Good people create peace with themselves and their friends – and even with their enemies – at Christmas and we thank them for it. A deep sadness at Christmas is for those who have lost friends through accidents.

And even deeper for those who lost friends who ended their own lives. Irish people have always had an understanding of that particular sorrow – talking about how a person took a hand in his or her own death, as if saying they kept their human dignity, even in such an agony.

And agony it is also for those left behind. People of wonderful wisdom and goodwill ask us to watch out for signs that a person may have become tired of life, but often there is no sign at all, we just don’t know what deep thoughts our friends may have in mind, and we treat them with such delicacy that we dare not try too hard to find out. Our thoughts and theirs are so precious, but also so private.

Joyful

Our thanks at Christmas go to all the people who make life better for us, reassure us that life is good, not just worth keeping, but worth being joyful in.

Sometimes we wonder, though,  how easy or how hard do we make it for each other? All kinds of ideas and information are crowding in on us. That great stream of information, advice, enticement, persuasion and opinion helps to shape our own ideas. And a lot of it is dark, foreboding, depressive.Why? Our politics seem dark, many of our books are too, even what we give children to read is often dark, planting distrust of life even in the young ones. The flow of information and ideas  is always tinged, and at times filled, with gloom. But surely there is some obligation on us – a privilege for us – to present each other with a vision of life that makes us want to be here and happy to be?
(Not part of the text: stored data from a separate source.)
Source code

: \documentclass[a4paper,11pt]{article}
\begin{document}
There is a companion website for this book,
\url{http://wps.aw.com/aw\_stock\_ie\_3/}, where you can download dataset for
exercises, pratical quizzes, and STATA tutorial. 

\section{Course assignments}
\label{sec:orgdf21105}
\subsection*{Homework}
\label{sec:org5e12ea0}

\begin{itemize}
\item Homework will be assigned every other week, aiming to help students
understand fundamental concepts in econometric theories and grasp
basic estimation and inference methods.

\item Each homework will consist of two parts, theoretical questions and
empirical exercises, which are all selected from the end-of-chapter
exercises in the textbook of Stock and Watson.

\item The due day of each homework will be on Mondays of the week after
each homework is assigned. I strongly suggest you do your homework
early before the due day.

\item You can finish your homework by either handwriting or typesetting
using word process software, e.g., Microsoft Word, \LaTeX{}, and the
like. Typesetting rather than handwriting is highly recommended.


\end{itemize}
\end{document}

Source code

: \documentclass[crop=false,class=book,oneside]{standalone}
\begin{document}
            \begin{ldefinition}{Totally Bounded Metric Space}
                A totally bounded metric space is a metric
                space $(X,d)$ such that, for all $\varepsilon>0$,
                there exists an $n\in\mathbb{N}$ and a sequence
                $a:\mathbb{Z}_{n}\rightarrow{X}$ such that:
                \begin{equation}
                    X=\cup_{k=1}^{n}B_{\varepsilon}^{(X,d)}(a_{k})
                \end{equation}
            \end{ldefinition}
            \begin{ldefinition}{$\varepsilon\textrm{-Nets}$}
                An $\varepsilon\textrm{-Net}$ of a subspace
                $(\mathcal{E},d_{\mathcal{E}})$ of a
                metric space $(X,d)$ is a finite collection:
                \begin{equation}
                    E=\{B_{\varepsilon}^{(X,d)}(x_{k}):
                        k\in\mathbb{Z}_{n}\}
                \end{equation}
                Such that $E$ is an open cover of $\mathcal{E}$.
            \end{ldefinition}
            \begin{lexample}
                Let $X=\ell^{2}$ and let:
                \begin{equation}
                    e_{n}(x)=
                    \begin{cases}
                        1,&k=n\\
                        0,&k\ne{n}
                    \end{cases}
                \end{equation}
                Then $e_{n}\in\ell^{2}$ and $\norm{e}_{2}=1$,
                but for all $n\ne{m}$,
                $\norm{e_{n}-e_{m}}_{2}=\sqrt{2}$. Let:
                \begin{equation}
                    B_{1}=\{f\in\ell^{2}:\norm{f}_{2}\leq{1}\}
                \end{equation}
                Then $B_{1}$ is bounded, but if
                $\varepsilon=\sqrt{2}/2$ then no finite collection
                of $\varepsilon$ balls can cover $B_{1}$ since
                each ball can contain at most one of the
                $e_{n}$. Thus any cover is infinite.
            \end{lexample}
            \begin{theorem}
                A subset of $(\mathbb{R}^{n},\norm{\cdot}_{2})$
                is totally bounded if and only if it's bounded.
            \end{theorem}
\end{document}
It is natural for people to want to live happily and we have a right to live that way, and with dignity. All the vast resources of this world and the next should be used  to help that to happen. And if this means revising our ideas about the songs we sing, and the music, the films and stories and politics and attitudes to everything we present to each other, so be it.

The religious message was meant to offer us an alternative to unhappiness. If it does that it does what it was meant to do. If it does not, it is no wonder people walk away from it. We who have the right to happiness and dignity cannot be at peace if they are taken away from us, or never given at all.

Religious people have times of  “voluntary hardship” every year. For the Christians Advent and Lent are moral renovations making ready for the birth and the triumph of divinity in this world. But people are wise about it. Too much hardship is not good for the soul. So they invented two Sundays – called happiness Sundays – and put them into the middle of both Advent and Lent. Even in the hardest of worlds, joy, they know,  is a human right.

May your Christmas be in happiness and peace.